(Stored data)
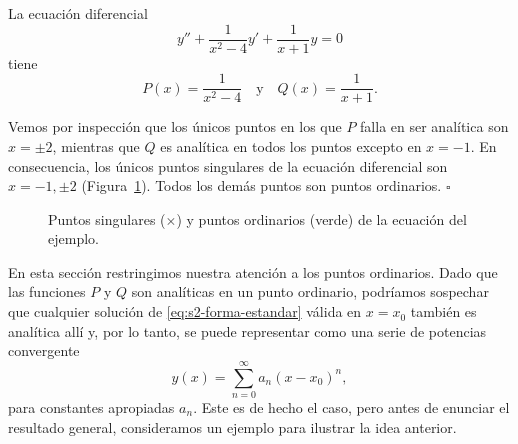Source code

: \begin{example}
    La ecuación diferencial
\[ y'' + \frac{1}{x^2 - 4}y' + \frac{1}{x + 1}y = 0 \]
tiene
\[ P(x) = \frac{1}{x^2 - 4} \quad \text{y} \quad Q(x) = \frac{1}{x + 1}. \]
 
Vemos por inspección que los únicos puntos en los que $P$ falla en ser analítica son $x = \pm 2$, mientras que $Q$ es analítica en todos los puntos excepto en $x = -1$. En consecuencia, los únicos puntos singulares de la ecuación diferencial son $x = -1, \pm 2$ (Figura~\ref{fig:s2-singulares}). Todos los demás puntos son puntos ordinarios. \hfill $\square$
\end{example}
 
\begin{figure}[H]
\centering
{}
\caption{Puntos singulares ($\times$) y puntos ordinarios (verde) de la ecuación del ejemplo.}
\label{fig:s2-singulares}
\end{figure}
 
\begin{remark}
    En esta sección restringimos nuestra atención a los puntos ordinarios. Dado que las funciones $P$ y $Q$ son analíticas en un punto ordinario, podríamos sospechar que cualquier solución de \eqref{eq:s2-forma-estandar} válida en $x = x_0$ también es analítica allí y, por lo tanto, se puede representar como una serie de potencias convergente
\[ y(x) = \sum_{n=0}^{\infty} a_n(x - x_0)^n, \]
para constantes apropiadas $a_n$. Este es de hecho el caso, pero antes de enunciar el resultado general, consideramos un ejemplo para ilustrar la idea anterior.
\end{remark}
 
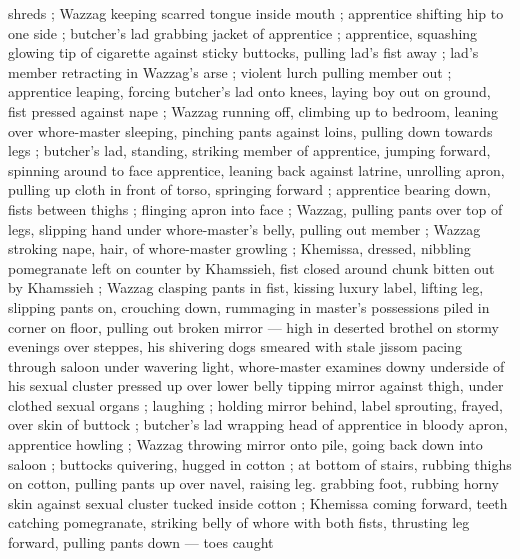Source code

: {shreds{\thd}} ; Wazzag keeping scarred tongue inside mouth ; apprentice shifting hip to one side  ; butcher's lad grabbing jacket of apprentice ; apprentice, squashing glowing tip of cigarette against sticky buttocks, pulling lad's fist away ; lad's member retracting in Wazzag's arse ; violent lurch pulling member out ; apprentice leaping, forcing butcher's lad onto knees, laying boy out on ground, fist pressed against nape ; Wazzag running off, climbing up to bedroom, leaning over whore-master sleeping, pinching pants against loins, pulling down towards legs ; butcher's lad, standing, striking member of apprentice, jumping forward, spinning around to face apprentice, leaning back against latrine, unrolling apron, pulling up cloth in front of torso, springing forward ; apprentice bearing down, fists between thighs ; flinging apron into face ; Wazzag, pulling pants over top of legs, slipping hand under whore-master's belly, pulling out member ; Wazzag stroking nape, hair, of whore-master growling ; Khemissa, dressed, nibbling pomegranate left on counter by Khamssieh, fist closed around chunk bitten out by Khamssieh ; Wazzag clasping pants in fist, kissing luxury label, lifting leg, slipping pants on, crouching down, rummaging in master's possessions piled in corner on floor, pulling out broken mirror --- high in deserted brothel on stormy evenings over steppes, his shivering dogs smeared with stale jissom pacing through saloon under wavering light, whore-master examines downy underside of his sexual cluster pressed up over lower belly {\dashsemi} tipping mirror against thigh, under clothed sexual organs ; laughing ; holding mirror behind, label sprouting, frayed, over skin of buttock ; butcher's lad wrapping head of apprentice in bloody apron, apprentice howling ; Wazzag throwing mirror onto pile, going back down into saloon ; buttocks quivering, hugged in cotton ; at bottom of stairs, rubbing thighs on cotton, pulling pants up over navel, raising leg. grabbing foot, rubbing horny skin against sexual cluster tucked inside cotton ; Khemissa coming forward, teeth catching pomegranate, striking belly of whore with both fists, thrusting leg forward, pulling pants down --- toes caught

Work required:
Write out all the data exactly, minus pictures.

Answer for the task:
Source code

: \begin{example}
    La ecuación diferencial
\[ y'' + \frac{1}{x^2 - 4}y' + \frac{1}{x + 1}y = 0 \]
tiene
\[ P(x) = \frac{1}{x^2 - 4} \quad \text{y} \quad Q(x) = \frac{1}{x + 1}. \]
 
Vemos por inspección que los únicos puntos en los que $P$ falla en ser analítica son $x = \pm 2$, mientras que $Q$ es analítica en todos los puntos excepto en $x = -1$. En consecuencia, los únicos puntos singulares de la ecuación diferencial son $x = -1, \pm 2$ (Figura~\ref{fig:s2-singulares}). Todos los demás puntos son puntos ordinarios. \hfill $\square$
\end{example}
 
\begin{figure}[H]
\centering
{}
\caption{Puntos singulares ($\times$) y puntos ordinarios (verde) de la ecuación del ejemplo.}
\label{fig:s2-singulares}
\end{figure}
 
\begin{remark}
    En esta sección restringimos nuestra atención a los puntos ordinarios. Dado que las funciones $P$ y $Q$ son analíticas en un punto ordinario, podríamos sospechar que cualquier solución de \eqref{eq:s2-forma-estandar} válida en $x = x_0$ también es analítica allí y, por lo tanto, se puede representar como una serie de potencias convergente
\[ y(x) = \sum_{n=0}^{\infty} a_n(x - x_0)^n, \]
para constantes apropiadas $a_n$. Este es de hecho el caso, pero antes de enunciar el resultado general, consideramos un ejemplo para ilustrar la idea anterior.
\end{remark}
 
Source code

: {shreds{\thd}} ; Wazzag keeping scarred tongue inside mouth ; apprentice shifting hip to one side  ; butcher's lad grabbing jacket of apprentice ; apprentice, squashing glowing tip of cigarette against sticky buttocks, pulling lad's fist away ; lad's member retracting in Wazzag's arse ; violent lurch pulling member out ; apprentice leaping, forcing butcher's lad onto knees, laying boy out on ground, fist pressed against nape ; Wazzag running off, climbing up to bedroom, leaning over whore-master sleeping, pinching pants against loins, pulling down towards legs ; butcher's lad, standing, striking member of apprentice, jumping forward, spinning around to face apprentice, leaning back against latrine, unrolling apron, pulling up cloth in front of torso, springing forward ; apprentice bearing down, fists between thighs ; flinging apron into face ; Wazzag, pulling pants over top of legs, slipping hand under whore-master's belly, pulling out member ; Wazzag stroking nape, hair, of whore-master growling ; Khemissa, dressed, nibbling pomegranate left on counter by Khamssieh, fist closed around chunk bitten out by Khamssieh ; Wazzag clasping pants in fist, kissing luxury label, lifting leg, slipping pants on, crouching down, rummaging in master's possessions piled in corner on floor, pulling out broken mirror --- high in deserted brothel on stormy evenings over steppes, his shivering dogs smeared with stale jissom pacing through saloon under wavering light, whore-master examines downy underside of his sexual cluster pressed up over lower belly {\dashsemi} tipping mirror against thigh, under clothed sexual organs ; laughing ; holding mirror behind, label sprouting, frayed, over skin of buttock ; butcher's lad wrapping head of apprentice in bloody apron, apprentice howling ; Wazzag throwing mirror onto pile, going back down into saloon ; buttocks quivering, hugged in cotton ; at bottom of stairs, rubbing thighs on cotton, pulling pants up over navel, raising leg. grabbing foot, rubbing horny skin against sexual cluster tucked inside cotton ; Khemissa coming forward, teeth catching pomegranate, striking belly of whore with both fists, thrusting leg forward, pulling pants down --- toes caught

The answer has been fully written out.